Material for the task

━━━━

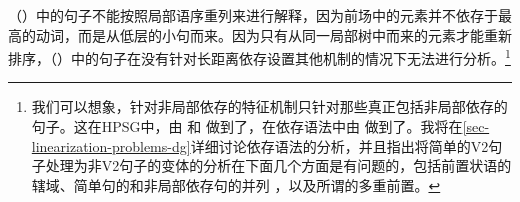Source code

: \zl
（）中的句子不能按照局部语序重列来进行解释，因为前场中的元素并不依存于最高的动词，而是从低层的小句而来。因为只有从同一局部树中而来的元素才能重新排序，（）中的句子在没有针对长距离依存设置其他机制的情况下无法进行分析。\footnote{%
我们可以想象，针对非局部依存的特征机制只针对那些真正包括非局部依存的句子。这在HPSG\indexhpsgc 中，由 \citet{Kathol95a}和 \citet{Wetta2011a}做到了，在依存语法中由 \citet{GO2009a}做到了。我将在\ref{sec-linearization-problems-dg}详细讨论依存语法的分析，并且指出将简单的V2句子处理为非V2句子的变体的分析在下面几个方面是有问题的，包括前置状语的辖域、简单句的和非局部依存句的并列 ，以及所谓的多重前置。
}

━━━━

What to do
Return the material as it stands. Leave out the pictures.

Answer to this task
Source code

: \zl
（）中的句子不能按照局部语序重列来进行解释，因为前场中的元素并不依存于最高的动词，而是从低层的小句而来。因为只有从同一局部树中而来的元素才能重新排序，（）中的句子在没有针对长距离依存设置其他机制的情况下无法进行分析。\footnote{%
我们可以想象，针对非局部依存的特征机制只针对那些真正包括非局部依存的句子。这在HPSG\indexhpsgc 中，由 \citet{Kathol95a}和 \citet{Wetta2011a}做到了，在依存语法中由 \citet{GO2009a}做到了。我将在\ref{sec-linearization-problems-dg}详细讨论依存语法的分析，并且指出将简单的V2句子处理为非V2句子的变体的分析在下面几个方面是有问题的，包括前置状语的辖域、简单句的和非局部依存句的并列 ，以及所谓的多重前置。
}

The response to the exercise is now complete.